> **Work order**
After locating the line that contains "Nguyên nhân của" in the data below, set down exactly that line and each one after it through the line that contains "Cùng với đó, cần", and nothing more.

> **Dataset entries**
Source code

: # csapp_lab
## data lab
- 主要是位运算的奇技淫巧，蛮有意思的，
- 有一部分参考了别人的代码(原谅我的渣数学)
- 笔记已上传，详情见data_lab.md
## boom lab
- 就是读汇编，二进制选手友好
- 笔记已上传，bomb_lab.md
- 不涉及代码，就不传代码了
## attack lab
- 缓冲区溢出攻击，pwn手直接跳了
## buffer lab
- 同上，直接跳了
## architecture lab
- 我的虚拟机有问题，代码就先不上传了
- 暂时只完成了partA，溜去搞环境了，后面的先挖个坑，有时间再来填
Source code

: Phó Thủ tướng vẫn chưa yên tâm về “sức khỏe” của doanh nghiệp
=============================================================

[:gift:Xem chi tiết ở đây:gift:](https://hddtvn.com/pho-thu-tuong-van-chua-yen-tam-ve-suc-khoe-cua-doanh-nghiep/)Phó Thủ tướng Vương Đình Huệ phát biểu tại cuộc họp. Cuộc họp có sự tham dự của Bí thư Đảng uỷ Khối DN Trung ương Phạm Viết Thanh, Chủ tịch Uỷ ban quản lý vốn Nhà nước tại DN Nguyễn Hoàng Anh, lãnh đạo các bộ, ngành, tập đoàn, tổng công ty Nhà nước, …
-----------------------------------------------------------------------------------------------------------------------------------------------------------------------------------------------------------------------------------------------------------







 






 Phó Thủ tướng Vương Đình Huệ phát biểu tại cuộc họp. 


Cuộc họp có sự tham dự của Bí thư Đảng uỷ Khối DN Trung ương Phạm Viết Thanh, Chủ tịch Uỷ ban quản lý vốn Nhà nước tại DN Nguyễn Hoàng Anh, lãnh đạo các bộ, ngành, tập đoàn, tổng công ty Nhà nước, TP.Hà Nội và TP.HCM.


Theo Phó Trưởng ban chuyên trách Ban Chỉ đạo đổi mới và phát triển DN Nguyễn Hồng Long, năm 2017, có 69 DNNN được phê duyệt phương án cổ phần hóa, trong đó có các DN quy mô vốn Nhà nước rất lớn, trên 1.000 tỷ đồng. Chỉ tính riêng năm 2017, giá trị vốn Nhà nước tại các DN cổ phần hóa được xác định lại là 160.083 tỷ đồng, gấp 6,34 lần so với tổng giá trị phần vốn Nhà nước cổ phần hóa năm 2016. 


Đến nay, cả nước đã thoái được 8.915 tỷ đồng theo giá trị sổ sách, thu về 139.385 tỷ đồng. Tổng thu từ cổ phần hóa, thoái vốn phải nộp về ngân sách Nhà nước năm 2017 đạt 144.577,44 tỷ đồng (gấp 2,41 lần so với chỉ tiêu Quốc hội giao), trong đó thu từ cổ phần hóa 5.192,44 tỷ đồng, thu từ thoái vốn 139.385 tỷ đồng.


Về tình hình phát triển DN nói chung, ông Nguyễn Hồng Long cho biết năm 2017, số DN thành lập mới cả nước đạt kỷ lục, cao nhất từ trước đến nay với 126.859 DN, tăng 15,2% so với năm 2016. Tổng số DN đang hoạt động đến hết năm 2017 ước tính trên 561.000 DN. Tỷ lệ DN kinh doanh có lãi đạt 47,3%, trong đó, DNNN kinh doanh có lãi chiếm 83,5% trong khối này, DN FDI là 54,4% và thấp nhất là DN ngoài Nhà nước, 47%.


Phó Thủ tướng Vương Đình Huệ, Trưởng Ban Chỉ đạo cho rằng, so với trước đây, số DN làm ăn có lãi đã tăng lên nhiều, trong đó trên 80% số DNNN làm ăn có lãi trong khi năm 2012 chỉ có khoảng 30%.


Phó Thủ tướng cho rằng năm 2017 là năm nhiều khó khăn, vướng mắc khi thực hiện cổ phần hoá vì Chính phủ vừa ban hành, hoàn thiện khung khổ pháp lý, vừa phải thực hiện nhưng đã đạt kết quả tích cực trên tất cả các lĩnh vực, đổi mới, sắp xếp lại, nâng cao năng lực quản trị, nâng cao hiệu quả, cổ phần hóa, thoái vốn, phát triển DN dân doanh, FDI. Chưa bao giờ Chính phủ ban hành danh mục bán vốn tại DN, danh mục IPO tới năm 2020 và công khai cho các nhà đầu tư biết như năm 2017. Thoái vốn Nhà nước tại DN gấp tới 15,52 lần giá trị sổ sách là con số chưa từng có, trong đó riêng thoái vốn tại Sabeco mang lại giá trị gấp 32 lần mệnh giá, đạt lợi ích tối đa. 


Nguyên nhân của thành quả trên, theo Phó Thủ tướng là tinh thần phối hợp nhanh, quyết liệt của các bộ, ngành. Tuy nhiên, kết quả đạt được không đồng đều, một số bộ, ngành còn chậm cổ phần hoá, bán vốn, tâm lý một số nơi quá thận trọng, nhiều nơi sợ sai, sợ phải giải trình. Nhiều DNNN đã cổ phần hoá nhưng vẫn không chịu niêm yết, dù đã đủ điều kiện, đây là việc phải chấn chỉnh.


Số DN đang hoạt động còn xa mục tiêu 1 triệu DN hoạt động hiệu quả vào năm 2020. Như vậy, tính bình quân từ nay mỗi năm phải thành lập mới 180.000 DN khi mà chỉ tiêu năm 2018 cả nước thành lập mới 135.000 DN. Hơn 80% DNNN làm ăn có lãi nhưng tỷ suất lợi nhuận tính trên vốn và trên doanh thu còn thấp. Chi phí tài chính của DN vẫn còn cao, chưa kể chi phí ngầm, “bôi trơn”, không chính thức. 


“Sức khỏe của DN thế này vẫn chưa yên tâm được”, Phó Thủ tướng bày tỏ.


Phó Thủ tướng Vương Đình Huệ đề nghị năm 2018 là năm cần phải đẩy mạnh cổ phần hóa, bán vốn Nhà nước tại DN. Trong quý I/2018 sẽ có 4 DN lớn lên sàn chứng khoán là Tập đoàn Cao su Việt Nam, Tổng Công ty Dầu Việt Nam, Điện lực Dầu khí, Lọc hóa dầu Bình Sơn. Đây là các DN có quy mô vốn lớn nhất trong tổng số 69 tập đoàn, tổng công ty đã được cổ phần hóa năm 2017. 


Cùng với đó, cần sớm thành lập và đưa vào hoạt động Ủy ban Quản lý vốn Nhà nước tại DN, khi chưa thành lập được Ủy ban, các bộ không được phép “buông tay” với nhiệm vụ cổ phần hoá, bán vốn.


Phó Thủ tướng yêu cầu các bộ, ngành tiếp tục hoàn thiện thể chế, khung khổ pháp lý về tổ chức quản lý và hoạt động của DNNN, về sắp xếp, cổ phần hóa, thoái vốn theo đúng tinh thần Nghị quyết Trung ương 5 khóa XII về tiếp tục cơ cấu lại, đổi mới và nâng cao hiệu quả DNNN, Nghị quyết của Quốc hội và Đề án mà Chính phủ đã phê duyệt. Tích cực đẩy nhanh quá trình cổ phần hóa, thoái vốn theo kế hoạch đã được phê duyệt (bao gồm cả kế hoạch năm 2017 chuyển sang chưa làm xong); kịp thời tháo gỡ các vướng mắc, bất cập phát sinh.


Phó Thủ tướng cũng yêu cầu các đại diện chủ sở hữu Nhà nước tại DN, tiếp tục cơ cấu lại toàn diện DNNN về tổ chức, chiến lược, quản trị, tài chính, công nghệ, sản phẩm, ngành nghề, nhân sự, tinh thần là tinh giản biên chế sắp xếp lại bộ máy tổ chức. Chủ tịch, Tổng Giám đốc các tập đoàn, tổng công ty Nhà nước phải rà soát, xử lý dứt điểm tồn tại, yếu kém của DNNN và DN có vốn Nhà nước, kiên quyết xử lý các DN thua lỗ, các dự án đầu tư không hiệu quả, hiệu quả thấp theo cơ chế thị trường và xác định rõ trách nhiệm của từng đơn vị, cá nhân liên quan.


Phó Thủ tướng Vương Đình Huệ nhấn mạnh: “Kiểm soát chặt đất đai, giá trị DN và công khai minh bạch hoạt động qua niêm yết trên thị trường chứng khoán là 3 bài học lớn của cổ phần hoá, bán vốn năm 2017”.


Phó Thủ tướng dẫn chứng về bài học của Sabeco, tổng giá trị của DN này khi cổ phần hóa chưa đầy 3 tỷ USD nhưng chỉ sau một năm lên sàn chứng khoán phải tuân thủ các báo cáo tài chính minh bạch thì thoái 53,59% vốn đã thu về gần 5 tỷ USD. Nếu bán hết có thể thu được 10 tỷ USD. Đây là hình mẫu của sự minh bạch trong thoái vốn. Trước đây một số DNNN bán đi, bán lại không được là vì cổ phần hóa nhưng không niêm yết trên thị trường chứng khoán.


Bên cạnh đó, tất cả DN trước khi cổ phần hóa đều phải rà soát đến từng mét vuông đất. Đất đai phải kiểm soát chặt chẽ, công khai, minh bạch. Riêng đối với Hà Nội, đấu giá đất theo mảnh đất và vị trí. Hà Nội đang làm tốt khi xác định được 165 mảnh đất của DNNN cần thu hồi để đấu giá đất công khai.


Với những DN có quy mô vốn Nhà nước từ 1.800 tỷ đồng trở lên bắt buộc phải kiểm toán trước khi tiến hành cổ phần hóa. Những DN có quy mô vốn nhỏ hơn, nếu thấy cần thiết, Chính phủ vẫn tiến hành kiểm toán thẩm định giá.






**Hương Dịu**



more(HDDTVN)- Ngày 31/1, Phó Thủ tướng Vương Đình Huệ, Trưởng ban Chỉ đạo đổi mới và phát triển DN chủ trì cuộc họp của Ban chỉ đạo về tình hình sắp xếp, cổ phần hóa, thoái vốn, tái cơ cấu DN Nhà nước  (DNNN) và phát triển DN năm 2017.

> **Solved problem**
Nguyên nhân của thành quả trên, theo Phó Thủ tướng là tinh thần phối hợp nhanh, quyết liệt của các bộ, ngành. Tuy nhiên, kết quả đạt được không đồng đều, một số bộ, ngành còn chậm cổ phần hoá, bán vốn, tâm lý một số nơi quá thận trọng, nhiều nơi sợ sai, sợ phải giải trình. Nhiều DNNN đã cổ phần hoá nhưng vẫn không chịu niêm yết, dù đã đủ điều kiện, đây là việc phải chấn chỉnh.


Số DN đang hoạt động còn xa mục tiêu 1 triệu DN hoạt động hiệu quả vào năm 2020. Như vậy, tính bình quân từ nay mỗi năm phải thành lập mới 180.000 DN khi mà chỉ tiêu năm 2018 cả nước thành lập mới 135.000 DN. Hơn 80% DNNN làm ăn có lãi nhưng tỷ suất lợi nhuận tính trên vốn và trên doanh thu còn thấp. Chi phí tài chính của DN vẫn còn cao, chưa kể chi phí ngầm, “bôi trơn”, không chính thức. 


“Sức khỏe của DN thế này vẫn chưa yên tâm được”, Phó Thủ tướng bày tỏ.


Phó Thủ tướng Vương Đình Huệ đề nghị năm 2018 là năm cần phải đẩy mạnh cổ phần hóa, bán vốn Nhà nước tại DN. Trong quý I/2018 sẽ có 4 DN lớn lên sàn chứng khoán là Tập đoàn Cao su Việt Nam, Tổng Công ty Dầu Việt Nam, Điện lực Dầu khí, Lọc hóa dầu Bình Sơn. Đây là các DN có quy mô vốn lớn nhất trong tổng số 69 tập đoàn, tổng công ty đã được cổ phần hóa năm 2017. 


Cùng với đó, cần sớm thành lập và đưa vào hoạt động Ủy ban Quản lý vốn Nhà nước tại DN, khi chưa thành lập được Ủy ban, các bộ không được phép “buông tay” với nhiệm vụ cổ phần hoá, bán vốn.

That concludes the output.